Sta facendo ancora discutere l’uscita di Alessandro Di Battista, rilanciata poi dal vicepremier Luigi Di Maio, sulle politiche neocoloniali francesi, in particolare sul Franco Cfa. Da un lato si è registrata in Italia una levata di scudi filomacroniana, ad opera di quotidiani mainstream, alcuni esponenti della politica uscita sconfitta dalle elezioni del 4 marzo 2018 ed alcuni economisti. Dall’altro una difesa per così dire antisistema, anche in ambienti che un tempo furono della sinistra radicale e che comunque non sono automaticamente riconducibili alla base pentastellata.
Penso che per la comprensione della questione occorra distinguere il merito dal metodo. E purtroppo in questo caso, come in molti altri della politica attuale, il metodo è diventato centrale per un’analisi corretta della vicenda. Un argomento così serio come le politiche neocoloniali di molte potenze globali (non solo la Francia) in Africa è finito nel tritacarne del marketing elettorale in vista delle elezioni europee.

Il modo con cui il M5S ha sollevato il caso – con un’uscita televisiva e scenografica (la banconota agitata), senza argomentazioni, approfondimenti, denunce e analisi – porta ad avere il forte sospetto che, più che il merito della questione, c’entrino gli assetti, gli equilibri e le alleanze europee. In realtà si tratta di una tecnica e un’attitudine già rodate nell’universo grillino: intercettare un tema sentito in un determinato ambiente, quindi foriero di consensi, ed agitarlo in modo superficiale, senza averlo studiato né averlo fatto davvero proprio, allo scopo di allargare la platea di coloro che arrivano a pensare “beh, però il M5S non ha tutti i torti”.
È successo già con altre questioni: la Tap e gli F35 ne sono due esempi perfetti perché dimostrano come le rispettive materie non siano state realmente studiate, ma solo agitate a scopi elettorali. Una volta al governo, nella sala di comando, i grillini hanno registrato su quei due temi altrettante figuracce, non potendo mantenere le promesse elettorali, proprio perché queste ultime non erano fondate sull’analisi approfondita delle questioni.
L’unico effetto che questa tecnica propagandistica ottiene è polarizzare le reazioni della base facendo apparire il sostegno al movimento più ampio del reale.

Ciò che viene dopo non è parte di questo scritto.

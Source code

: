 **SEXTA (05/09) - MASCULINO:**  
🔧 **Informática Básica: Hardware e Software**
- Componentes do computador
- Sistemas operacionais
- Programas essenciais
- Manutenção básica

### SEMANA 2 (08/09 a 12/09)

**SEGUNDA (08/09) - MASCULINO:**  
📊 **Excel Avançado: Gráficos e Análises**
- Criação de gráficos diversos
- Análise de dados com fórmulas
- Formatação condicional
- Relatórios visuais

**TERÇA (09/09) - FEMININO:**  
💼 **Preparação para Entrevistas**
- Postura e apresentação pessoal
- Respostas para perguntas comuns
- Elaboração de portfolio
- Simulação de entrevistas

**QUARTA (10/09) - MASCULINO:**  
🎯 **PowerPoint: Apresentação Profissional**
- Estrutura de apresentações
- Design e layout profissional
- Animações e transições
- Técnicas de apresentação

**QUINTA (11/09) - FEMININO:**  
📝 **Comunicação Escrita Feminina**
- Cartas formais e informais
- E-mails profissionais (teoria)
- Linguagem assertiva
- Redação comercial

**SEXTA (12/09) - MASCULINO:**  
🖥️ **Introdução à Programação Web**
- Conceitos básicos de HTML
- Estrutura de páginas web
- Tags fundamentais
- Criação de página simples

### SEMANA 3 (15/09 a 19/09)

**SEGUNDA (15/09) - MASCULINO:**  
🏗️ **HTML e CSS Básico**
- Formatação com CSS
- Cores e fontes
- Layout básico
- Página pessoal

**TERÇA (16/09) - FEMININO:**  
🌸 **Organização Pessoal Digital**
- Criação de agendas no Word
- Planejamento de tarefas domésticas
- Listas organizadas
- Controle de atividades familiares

Definire quello di Di Battista e Di Maio alla Francia un attacco, significa inimicarsi non solo la base grillina, ma anche quella fetta provvisoria e specifica di consenso intercettata dal tema.
Ecco che nella semplificazione sterile del dibattito pubblico, criticare l’uscita strumentale ed elettoralistica del M5S significa – automaticamente – essere apologeti di Macron e del colonialismo francese. Una forma di manicheismo preoccupante, che non rende giustizia alla verità: il neocolonialismo esiste, è un problema serio e proprio per questo bisogna comprenderlo e spiegarlo bene.
Detto questo, nel merito della questione non si può dire che non esistano nuove forme di colonialismo in Africa. Ma ad esserne protagonista, purtroppo, non è soltanto la Francia. Il tema del franco Cfa e del predominio francese sui Paesi francofoni dell’Africa, sollevata oggi dagli esponenti pentastellati, in realtà non è nuova. Se ne parlò già in occasione della guerra in Libia nel 2011, quando il presidente francese era Nicolas Sarkozy, al punto che la testata Nigrizia ipotizzò che la questione monetaria fosse alla base del conflitto stesso. Sul tema siamo tornati anche noi oggi, grazie ad un ricco approfondimento curato dal nostro collaboratore Elias Deliolanes.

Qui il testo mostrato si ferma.